SOURCE MATERIAL Block Start

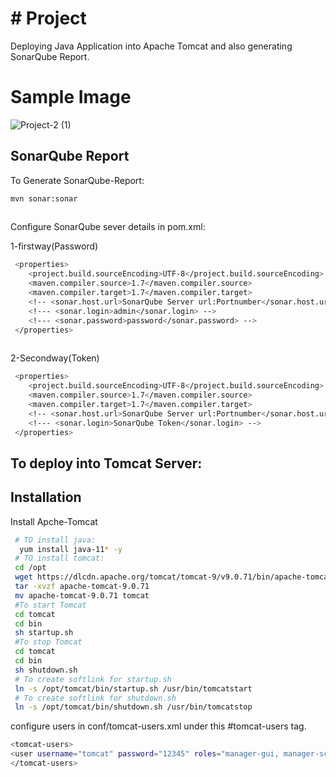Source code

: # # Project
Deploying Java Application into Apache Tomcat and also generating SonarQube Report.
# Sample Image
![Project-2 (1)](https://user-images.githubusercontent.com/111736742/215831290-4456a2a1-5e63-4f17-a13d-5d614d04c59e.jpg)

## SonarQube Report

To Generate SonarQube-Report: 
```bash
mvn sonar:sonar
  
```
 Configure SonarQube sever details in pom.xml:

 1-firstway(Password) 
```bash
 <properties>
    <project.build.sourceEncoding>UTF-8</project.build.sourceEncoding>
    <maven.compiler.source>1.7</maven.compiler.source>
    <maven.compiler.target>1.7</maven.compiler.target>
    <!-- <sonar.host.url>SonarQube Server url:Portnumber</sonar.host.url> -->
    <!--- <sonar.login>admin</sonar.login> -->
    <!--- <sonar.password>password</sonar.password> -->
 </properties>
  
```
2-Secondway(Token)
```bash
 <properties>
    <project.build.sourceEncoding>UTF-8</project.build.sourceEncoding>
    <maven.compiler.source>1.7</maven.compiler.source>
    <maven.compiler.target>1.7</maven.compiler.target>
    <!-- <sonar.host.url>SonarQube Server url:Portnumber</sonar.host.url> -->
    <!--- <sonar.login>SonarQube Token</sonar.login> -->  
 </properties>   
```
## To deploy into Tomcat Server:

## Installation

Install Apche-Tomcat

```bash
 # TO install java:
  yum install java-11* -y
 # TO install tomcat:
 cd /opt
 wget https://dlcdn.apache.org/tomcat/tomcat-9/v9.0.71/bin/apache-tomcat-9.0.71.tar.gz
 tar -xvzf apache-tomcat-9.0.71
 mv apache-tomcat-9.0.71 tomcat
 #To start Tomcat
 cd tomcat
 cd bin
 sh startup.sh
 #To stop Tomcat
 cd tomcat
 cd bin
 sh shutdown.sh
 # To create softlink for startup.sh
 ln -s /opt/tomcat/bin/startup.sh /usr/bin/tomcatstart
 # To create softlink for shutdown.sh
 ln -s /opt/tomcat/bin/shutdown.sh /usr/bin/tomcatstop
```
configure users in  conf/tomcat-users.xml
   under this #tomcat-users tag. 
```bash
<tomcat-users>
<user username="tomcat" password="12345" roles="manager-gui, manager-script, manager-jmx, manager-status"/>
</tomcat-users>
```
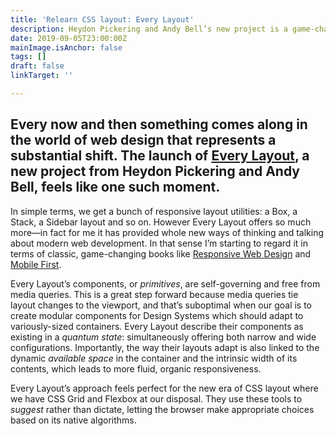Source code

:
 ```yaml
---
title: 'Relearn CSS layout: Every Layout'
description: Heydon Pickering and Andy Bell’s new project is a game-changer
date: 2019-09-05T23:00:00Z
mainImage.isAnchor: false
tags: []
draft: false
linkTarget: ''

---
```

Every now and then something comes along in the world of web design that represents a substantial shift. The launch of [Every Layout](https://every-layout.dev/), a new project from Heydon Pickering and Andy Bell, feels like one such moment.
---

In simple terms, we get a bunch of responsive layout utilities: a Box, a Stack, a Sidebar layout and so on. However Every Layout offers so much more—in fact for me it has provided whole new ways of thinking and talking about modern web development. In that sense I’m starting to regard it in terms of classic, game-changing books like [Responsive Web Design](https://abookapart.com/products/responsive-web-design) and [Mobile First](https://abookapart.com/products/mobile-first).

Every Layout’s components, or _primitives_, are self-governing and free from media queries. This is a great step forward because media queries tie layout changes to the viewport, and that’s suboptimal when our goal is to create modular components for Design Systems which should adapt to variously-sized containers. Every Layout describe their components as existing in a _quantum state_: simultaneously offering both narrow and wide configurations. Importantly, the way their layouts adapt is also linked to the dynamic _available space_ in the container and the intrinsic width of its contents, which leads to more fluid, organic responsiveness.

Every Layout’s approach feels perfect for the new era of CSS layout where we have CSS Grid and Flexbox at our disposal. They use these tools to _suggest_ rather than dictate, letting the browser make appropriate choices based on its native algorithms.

SOURCE MATERIAL Block End

• **YOUR INSTRUCTIONS**
All lines holding the word "properties" must be found in the listing and copied.

• **RESPONSE BOX**
 <properties>
 </properties>
 <properties>
 </properties>   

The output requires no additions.